> **Your objective**:
Once you find the line with "10.2% → 15.2% |" in the data that follows, repeat it and every line after it exactly, through the line with "#### Repeated segments".

> **Given data**:

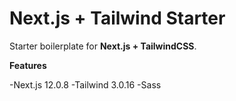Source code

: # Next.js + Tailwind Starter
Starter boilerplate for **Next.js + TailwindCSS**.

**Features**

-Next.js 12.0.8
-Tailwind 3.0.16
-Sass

---

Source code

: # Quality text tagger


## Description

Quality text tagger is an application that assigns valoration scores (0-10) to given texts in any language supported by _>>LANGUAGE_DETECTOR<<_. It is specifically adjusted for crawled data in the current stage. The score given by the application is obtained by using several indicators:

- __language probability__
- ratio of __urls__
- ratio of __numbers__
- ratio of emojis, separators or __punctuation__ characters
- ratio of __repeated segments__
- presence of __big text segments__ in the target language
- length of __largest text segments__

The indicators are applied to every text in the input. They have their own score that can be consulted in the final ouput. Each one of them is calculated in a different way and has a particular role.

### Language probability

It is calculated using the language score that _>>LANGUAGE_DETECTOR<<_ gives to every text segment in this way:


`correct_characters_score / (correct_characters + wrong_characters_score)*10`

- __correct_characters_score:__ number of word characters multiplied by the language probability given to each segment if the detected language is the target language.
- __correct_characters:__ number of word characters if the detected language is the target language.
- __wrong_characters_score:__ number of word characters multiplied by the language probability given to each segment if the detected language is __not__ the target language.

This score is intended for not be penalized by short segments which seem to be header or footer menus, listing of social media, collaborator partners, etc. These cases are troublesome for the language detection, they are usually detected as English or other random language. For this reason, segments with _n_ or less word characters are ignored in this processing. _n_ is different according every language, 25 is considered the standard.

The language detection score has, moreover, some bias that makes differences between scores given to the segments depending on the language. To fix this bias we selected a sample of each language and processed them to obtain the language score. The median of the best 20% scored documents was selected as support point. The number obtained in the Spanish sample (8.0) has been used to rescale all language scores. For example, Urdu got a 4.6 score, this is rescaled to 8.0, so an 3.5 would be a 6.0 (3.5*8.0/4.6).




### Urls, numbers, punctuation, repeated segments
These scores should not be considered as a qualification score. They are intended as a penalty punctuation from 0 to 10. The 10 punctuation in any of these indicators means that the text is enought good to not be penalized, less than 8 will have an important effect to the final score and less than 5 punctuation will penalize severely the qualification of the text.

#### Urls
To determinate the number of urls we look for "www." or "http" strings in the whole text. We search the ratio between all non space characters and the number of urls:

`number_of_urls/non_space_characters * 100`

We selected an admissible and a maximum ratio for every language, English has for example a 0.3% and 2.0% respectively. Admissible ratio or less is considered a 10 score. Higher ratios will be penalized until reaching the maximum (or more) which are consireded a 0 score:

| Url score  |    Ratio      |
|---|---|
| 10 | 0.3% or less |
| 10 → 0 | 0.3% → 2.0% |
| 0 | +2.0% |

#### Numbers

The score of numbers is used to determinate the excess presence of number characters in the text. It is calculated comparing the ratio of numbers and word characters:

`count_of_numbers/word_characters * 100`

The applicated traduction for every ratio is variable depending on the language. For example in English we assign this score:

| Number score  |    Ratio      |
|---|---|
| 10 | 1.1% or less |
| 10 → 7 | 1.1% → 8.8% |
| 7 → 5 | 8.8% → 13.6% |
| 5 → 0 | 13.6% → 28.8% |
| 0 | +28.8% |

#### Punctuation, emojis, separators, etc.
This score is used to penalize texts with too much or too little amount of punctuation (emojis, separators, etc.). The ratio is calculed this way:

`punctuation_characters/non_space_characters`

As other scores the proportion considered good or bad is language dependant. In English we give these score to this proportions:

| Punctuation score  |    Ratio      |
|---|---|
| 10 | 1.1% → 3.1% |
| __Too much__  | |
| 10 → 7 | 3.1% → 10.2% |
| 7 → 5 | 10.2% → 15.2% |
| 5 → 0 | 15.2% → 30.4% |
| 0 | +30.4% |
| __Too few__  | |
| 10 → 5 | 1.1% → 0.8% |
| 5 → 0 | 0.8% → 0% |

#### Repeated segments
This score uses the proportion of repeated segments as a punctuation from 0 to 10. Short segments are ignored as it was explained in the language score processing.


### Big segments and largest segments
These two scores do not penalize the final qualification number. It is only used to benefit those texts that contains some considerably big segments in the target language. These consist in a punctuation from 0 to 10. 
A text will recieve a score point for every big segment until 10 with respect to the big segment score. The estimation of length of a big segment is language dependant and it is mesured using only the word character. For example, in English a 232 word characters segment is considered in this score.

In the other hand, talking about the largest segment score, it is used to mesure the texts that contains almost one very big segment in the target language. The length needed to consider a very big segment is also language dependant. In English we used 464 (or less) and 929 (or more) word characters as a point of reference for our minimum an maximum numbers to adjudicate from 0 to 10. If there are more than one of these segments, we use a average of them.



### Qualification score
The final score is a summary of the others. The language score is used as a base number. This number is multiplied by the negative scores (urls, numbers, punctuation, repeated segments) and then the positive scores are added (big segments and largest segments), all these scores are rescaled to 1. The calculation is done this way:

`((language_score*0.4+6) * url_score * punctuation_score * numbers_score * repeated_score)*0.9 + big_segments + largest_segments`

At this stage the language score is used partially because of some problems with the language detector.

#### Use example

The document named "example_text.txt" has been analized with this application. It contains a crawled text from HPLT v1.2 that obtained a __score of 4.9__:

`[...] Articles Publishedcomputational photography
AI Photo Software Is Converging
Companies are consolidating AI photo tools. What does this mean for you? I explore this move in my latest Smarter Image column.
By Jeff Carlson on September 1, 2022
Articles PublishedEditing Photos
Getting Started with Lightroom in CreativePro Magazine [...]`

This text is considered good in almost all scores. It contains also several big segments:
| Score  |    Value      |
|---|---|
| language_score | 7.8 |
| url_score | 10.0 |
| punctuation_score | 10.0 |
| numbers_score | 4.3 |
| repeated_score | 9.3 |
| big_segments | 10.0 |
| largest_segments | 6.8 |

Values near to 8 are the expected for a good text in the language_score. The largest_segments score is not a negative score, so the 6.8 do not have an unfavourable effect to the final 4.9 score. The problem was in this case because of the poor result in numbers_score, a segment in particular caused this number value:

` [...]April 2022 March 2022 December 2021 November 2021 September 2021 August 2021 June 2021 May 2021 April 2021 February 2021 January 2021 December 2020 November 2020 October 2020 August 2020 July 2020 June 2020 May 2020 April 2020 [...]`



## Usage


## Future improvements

> **Response area**:
| 7 → 5 | 10.2% → 15.2% |
| 5 → 0 | 15.2% → 30.4% |
| 0 | +30.4% |
| __Too few__  | |
| 10 → 5 | 1.1% → 0.8% |
| 5 → 0 | 0.8% → 0% |

#### Repeated segments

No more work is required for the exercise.